Nikkei Asia’nın haberine göre Çinli teknoloji şirketleri, Donald Trump’ın Beyaz Saray’a dönüşü öncesinde bir dizi önemli sarf malzemesi de dahil olmak üzere çip üretim malzemelerini güvence altına almak için acele etti.
Aralık ayında, Biden yönetimi kapsamlı yeni ihracat kısıtlamaları açıkladı ve neredeyse tamamı Çinli olan 140 kuruluşu ticaret kara listesine ekledi. Aynı ay yönetim, Çin yapımı eski çiplerle ilgili olarak cezalandırıcı gümrük vergilerine yol açabilecek bir ticaret soruşturması başlattı. Soruşturma, Çin’den yapılan ithalata yönelik kapsamlı gümrük vergileri uygulamakla sürekli tehdit eden Trump göreve dönmeden önce tamamlanmayacak.

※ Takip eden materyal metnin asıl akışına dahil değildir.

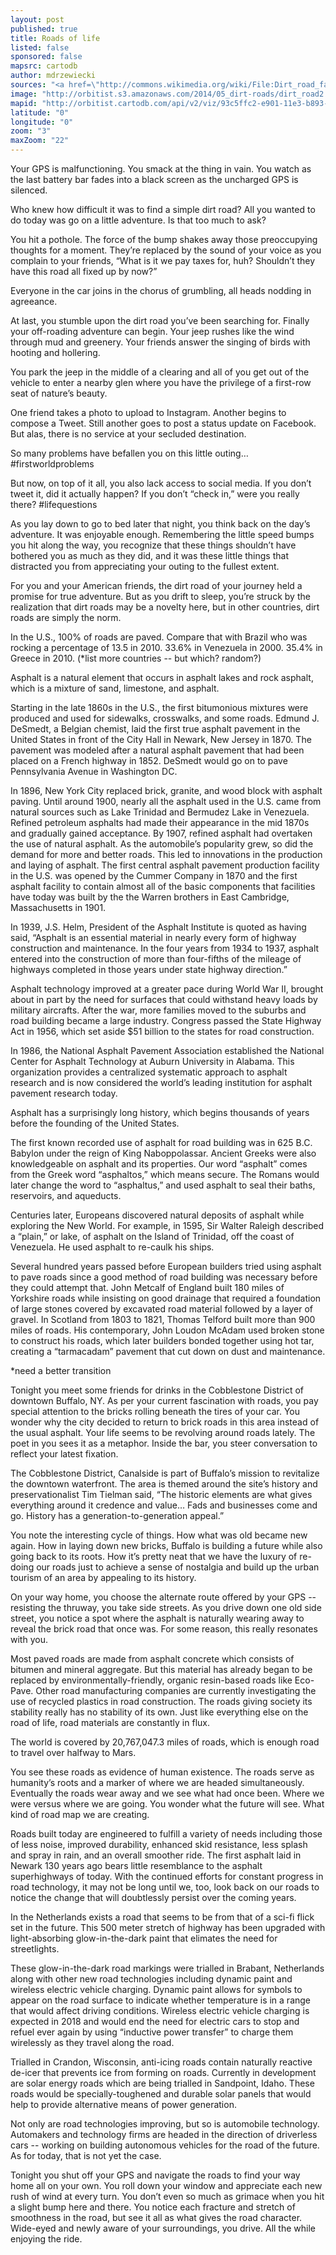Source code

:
 ```yaml
---
layout: post
published: true
title: Roads of life
listed: false
sponsored: false
mapsrc: cartodb
author: mdrzewiecki
sources: "<a href=\"http://commons.wikimedia.org/wiki/File:Dirt_road_facing_south_near_the_Voyager_Ziwani_Safari_Camp,_on_the_edge_of_the_Tsavo_West_National_Park,_near_Ziwani,_Kenya.jpg\">Top image</a> <a href=\"http://data.un.org/Data.aspx?q=paved+roads&d=WDI&f=Indicator_Code%3aIS.ROD.PAVE.ZS\">Paved roads data</a>"
image: "http://orbitist.s3.amazonaws.com/2014/05_dirt-roads/dirt_road2.jpg"
mapid: "http://orbitist.cartodb.com/api/v2/viz/93c5ffc2-e901-11e3-b893-0e10bcd91c2b/viz.json"
latitude: "0"
longitude: "0"
zoom: "3"
maxZoom: "22"
---
```


Your GPS is malfunctioning. You smack at the thing in vain. You watch as the last battery bar fades into a black screen as the uncharged GPS is silenced.

Who knew how difficult it was to find a simple dirt road? All you wanted to do today was go on a little adventure. Is that too much to ask?

You hit a pothole. The force of the bump shakes away those preoccupying thoughts for a moment. They’re replaced by the sound of your voice as you complain to your friends, “What is it we pay taxes for, huh? Shouldn’t they have this road all fixed up by now?”

Everyone in the car joins in the chorus of grumbling, all heads nodding in agreeance.

At last, you stumble upon the dirt road you’ve been searching for. Finally your off-roading adventure can begin. Your jeep rushes like the wind through mud and greenery. Your friends answer the singing of birds with hooting and hollering.

You park the jeep in the middle of a clearing and all of you get out of the vehicle to enter a nearby glen where you have the privilege of a first-row seat of nature’s beauty.

One friend takes a photo to upload to Instagram. Another begins to compose a Tweet. Still another goes to post a status update on Facebook. But alas, there is no service at your secluded destination.

So many problems have befallen you on this little outing… #firstworldproblems 

But now, on top of it all, you also lack access to social media. If you don’t tweet it, did it actually happen? If you don’t “check in,” were you really there? #lifequestions

As you lay down to go to bed later that night, you think back on the day’s adventure. It was enjoyable enough. Remembering the little speed bumps you hit along the way, you recognize that these things shouldn’t have bothered you as much as they did, and it was these little things that distracted you from appreciating your outing to the fullest extent.

For you and your American friends, the dirt road of your journey held a promise for true adventure. But as you drift to sleep, you’re struck by the realization that dirt roads may be a novelty here, but in other countries, dirt roads are simply the norm.

In the U.S., 100% of roads are paved. Compare that with Brazil who was rocking a percentage of 13.5 in 2010. 33.6% in Venezuela in 2000. 35.4% in Greece in 2010. (*list more countries -- but which? random?)

Asphalt is a natural element that occurs in asphalt lakes and rock asphalt, which is a mixture of sand, limestone, and asphalt.

Starting in the late 1860s in the U.S., the first bitumonious mixtures were produced and used for sidewalks, crosswalks, and some roads. Edmund J. DeSmedt, a Belgian chemist, laid the first true asphalt pavement in the United States in front of the City Hall in Newark, New Jersey in 1870. The pavement was modeled after a natural asphalt pavement that had been placed on a French highway in 1852. DeSmedt would go on to pave Pennsylvania Avenue in Washington DC.

In 1896, New York City replaced brick, granite, and wood block with asphalt paving. Until around 1900, nearly all the asphalt used in the U.S. came from natural sources such as Lake Trinidad and Bermudez Lake in Venezuela. Refined petroleum asphalts had made their appearance in the mid 1870s and gradually gained acceptance. By 1907, refined asphalt had overtaken the use of natural asphalt. As the automobile’s popularity grew, so did the demand for more and better roads. This led to innovations in the production and laying of asphalt. The first central asphalt pavement production facility in the U.S. was opened by the Cummer Company in 1870 and the first asphalt facility to contain almost all of the basic components that facilities have today was built by the the Warren brothers in East Cambridge, Massachusetts in 1901.

In 1939, J.S. Helm, President of the Asphalt Institute is quoted as having said, “Asphalt is an essential material in nearly every form of highway construction and maintenance. In the four years from 1934 to 1937, asphalt entered into the construction of more than four-fifths of the mileage of highways completed in those years under state highway direction.”

Asphalt technology improved at a greater pace during World War II, brought about in part by the need for surfaces that could withstand heavy loads by military aircrafts. After the war, more families moved to the suburbs and road building became a large industry. Congress passed the State Highway Act in 1956, which set aside $51 billion to the states for road construction.

In 1986, the National Asphalt Pavement Association established the National Center for Asphalt Technology at Auburn University in Alabama. This organization provides a centralized systematic approach to asphalt research and is now considered the world’s leading institution for asphalt pavement research today.

Asphalt has a surprisingly long history, which begins thousands of years before the founding of the United States.

The first known recorded use of asphalt for road building was in 625 B.C. Babylon under the reign of King Naboppolassar. Ancient Greeks were also knowledgeable on asphalt and its properties. Our word “asphalt” comes from the Greek word “asphaltos,” which means secure. The Romans would later change the word to “asphaltus,” and used asphalt to seal their baths, reservoirs, and aqueducts.

Centuries later, Europeans discovered natural deposits of asphalt while exploring the New World. For example, in 1595, Sir Walter Raleigh described a “plain,” or lake, of asphalt on the Island of Trinidad, off the coast of Venezuela. He used asphalt to re-caulk his ships.

Several hundred years passed before European builders tried using asphalt to pave roads since a good method of road building was necessary before they could attempt that. John Metcalf of England built 180 miles of Yorkshire roads while insisting on good drainage that required a foundation of large stones covered by excavated road material followed by a layer of gravel. In Scotland from 1803 to 1821, Thomas Telford built more than 900 miles of roads. His contemporary, John Loudon McAdam used broken stone to construct his roads, which later builders bonded together using hot tar, creating a “tarmacadam” pavement that cut down on dust and maintenance.

*need a better transition

Tonight you meet some friends for drinks in the Cobblestone District of downtown Buffalo, NY. As per your current fascination with roads, you pay special attention to the bricks rolling beneath the tires of your car. You wonder why the city decided to return to brick roads in this area instead of the usual asphalt. Your life seems to be revolving around roads lately. The poet in you sees it as a metaphor. Inside the bar, you steer conversation to reflect your latest fixation.

The Cobblestone District, Canalside is part of Buffalo’s mission to revitalize the downtown waterfront. The area is themed around the site’s history and preservationalist Tim Tielman said, “The historic elements are what gives everything around it credence and value… Fads and businesses come and go. History has a generation-to-generation appeal.”

You note the interesting cycle of things. How what was old became new again. How in laying down new bricks, Buffalo is building a future while also going back to its roots. How it’s pretty neat that we have the luxury of re-doing our roads just to achieve a sense of nostalgia and build up the urban tourism of an area by appealing to its history.

On your way home, you choose the alternate route offered by your GPS -- resisting the thruway, you take side streets. As you drive down one old side street, you notice a spot where the asphalt is naturally wearing away to reveal the brick road that once was. For some reason, this really resonates with you.

Most paved roads are made from asphalt concrete which consists of bitumen and mineral aggregate. But this material has already began to be replaced by environmentally-friendly, organic resin-based roads like Eco-Pave. Other road manufacturing companies are currently investigating the use of recycled plastics in road construction. The roads giving society its stability really has no stability of its own. Just like everything else on the road of life, road materials are constantly in flux.

The world is covered by 20,767,047.3 miles of roads, which is enough road to travel over halfway to Mars.

You see these roads as evidence of human existence. The roads serve as humanity’s roots and a marker of where we are headed simultaneously. Eventually the roads wear away and we see what had once been. Where we were versus where we are going. You wonder what the future will see. What kind of road map we are creating.

Roads built today are engineered to fulfill a variety of needs including those of less noise, improved durability, enhanced skid resistance, less splash and spray in rain, and an overall smoother ride. The first asphalt laid in Newark 130 years ago bears little resemblance to the asphalt superhighways of today. With the continued efforts for constant progress in road technology, it may not be long until we, too, look back on our roads to notice the change that will doubtlessly persist over the coming years.

In the Netherlands exists a road that seems to be from that of a sci-fi flick set in the future. This 500 meter stretch of highway has been upgraded with light-absorbing glow-in-the-dark paint that elimates the need for streetlights.

These glow-in-the-dark road markings were trialled in Brabant, Netherlands along with other new road technologies including dynamic paint and wireless electric vehicle charging. Dynamic paint allows for symbols to appear on the road surface to indicate whether temperature is in a range that would affect driving conditions. Wireless electric vehicle charging is expected in 2018 and would end the need for electric cars to stop and refuel ever again by using “inductive power transfer” to charge them wirelessly as they travel along the road. 

Trialled in Crandon, Wisconsin, anti-icing roads contain naturally reactive de-icer that prevents ice from forming on roads. Currently in development are solar energy roads which are being trialled in Sandpoint, Idaho. These roads would be specially-toughened and durable solar panels that would help to provide alternative means of power generation.

Not only are road technologies improving, but so is automobile technology. Automakers and technology firms are headed in the direction of driverless cars -- working on building autonomous vehicles for the road of the future. As for today, that is not yet the case.

Tonight you shut off your GPS and navigate the roads to find your way home all on your own. You roll down your window and appreciate each new rush of wind at every turn. You don’t even so much as grimace when you hit a slight bump here and there. You notice each fracture and stretch of smoothness in the road, but see it all as what gives the road character. Wide-eyed and newly aware of your surroundings, you drive. All the while enjoying the ride.
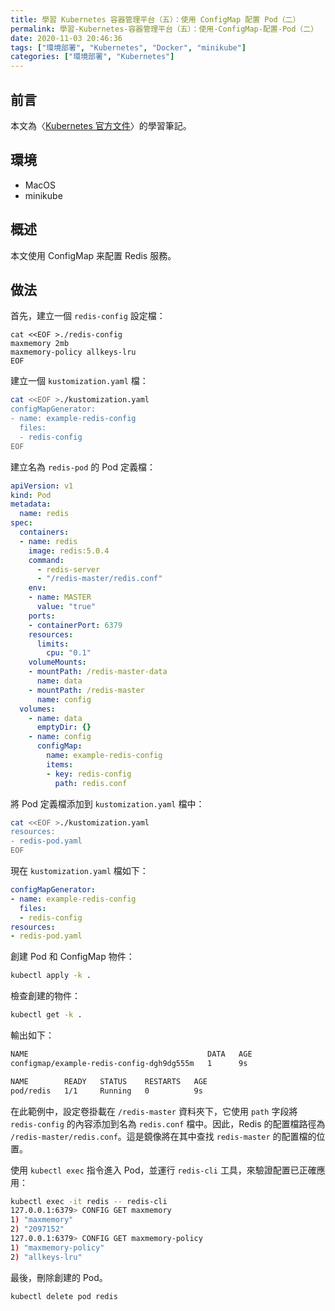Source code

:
 ```yaml
---
title: 學習 Kubernetes 容器管理平台（五）：使用 ConfigMap 配置 Pod（二）
permalink: 學習-Kubernetes-容器管理平台（五）：使用-ConfigMap-配置-Pod（二）
date: 2020-11-03 20:46:36
tags: ["環境部署", "Kubernetes", "Docker", "minikube"]
categories: ["環境部署", "Kubernetes"]
---
```


## 前言

本文為〈[Kubernetes 官方文件](https://kubernetes.io/docs/home/)〉的學習筆記。

## 環境

- MacOS
- minikube

## 概述

本文使用 ConfigMap 来配置 Redis 服務。

## 做法

首先，建立一個 `redis-config` 設定檔：

```ENV
cat <<EOF >./redis-config
maxmemory 2mb
maxmemory-policy allkeys-lru
EOF
```

建立一個 `kustomization.yaml` 檔：

```BASH
cat <<EOF >./kustomization.yaml
configMapGenerator:
- name: example-redis-config
  files:
  - redis-config
EOF
```

建立名為 `redis-pod` 的 Pod 定義檔：

```YAML
apiVersion: v1
kind: Pod
metadata:
  name: redis
spec:
  containers:
  - name: redis
    image: redis:5.0.4
    command:
      - redis-server
      - "/redis-master/redis.conf"
    env:
    - name: MASTER
      value: "true"
    ports:
    - containerPort: 6379
    resources:
      limits:
        cpu: "0.1"
    volumeMounts:
    - mountPath: /redis-master-data
      name: data
    - mountPath: /redis-master
      name: config
  volumes:
    - name: data
      emptyDir: {}
    - name: config
      configMap:
        name: example-redis-config
        items:
        - key: redis-config
          path: redis.conf
```

將 Pod 定義檔添加到 `kustomization.yaml` 檔中：

```BASH
cat <<EOF >./kustomization.yaml
resources:
- redis-pod.yaml
EOF
```

現在 `kustomization.yaml` 檔如下：

```YAML
configMapGenerator:
- name: example-redis-config
  files:
  - redis-config
resources:
- redis-pod.yaml
```

創建 Pod 和 ConfigMap 物件：

```BASH
kubectl apply -k .
```

檢查創建的物件：

```BASH
kubectl get -k .
```

輸出如下：

```BASH
NAME                                        DATA   AGE
configmap/example-redis-config-dgh9dg555m   1      9s

NAME        READY   STATUS    RESTARTS   AGE
pod/redis   1/1     Running   0          9s
```

在此範例中，設定卷掛載在 `/redis-master` 資料夾下，它使用 `path` 字段將 `redis-config` 的內容添加到名為 `redis.conf` 檔中。因此，Redis 的配置檔路徑為 `/redis-master/redis.conf`。這是鏡像將在其中查找 `redis-master` 的配置檔的位置。

使用 `kubectl exec` 指令進入 Pod，並運行 `redis-cli` 工具，來驗證配置已正確應用：

```BASH
kubectl exec -it redis -- redis-cli
127.0.0.1:6379> CONFIG GET maxmemory
1) "maxmemory"
2) "2097152"
127.0.0.1:6379> CONFIG GET maxmemory-policy
1) "maxmemory-policy"
2) "allkeys-lru"
```

最後，刪除創建的 Pod。

```BASH
kubectl delete pod redis
```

Üst düzey bir yönetim yetkilisi, göreve gelecek Trump yönetiminin bu yeni kuralların uygulanmasını geciktirmeyeceğini umduğunu ifade etti. “Zaman gerçekten çok önemli” diyen yetkili, ABD modellerinin Çin modellerinin altı ila 18 ay önünde olduğuna dikkat çekti. Wang, Trump’ın geri dönüşü ve Mike Waltz’un ulusal güvenlik danışmanı ve Senatör Marco Rubio’nun dışişleri bakanı olarak seçilmesinin “Çin’in kritik teknolojilerdeki ilerlemesini kısıtlamak için iddialı adımlar atmaya hazır bir yönetim bekleyebiliriz” anlamına geldiğini söyledi.
Aralık ayında Çin, Nvidia hakkında bir antitröst soruşturması başlattığını duyurdu ve ABD’ye bazı çift kullanımlı malzemelerin ihracatı üzerindeki kendi kontrollerini sıkılaştırdı.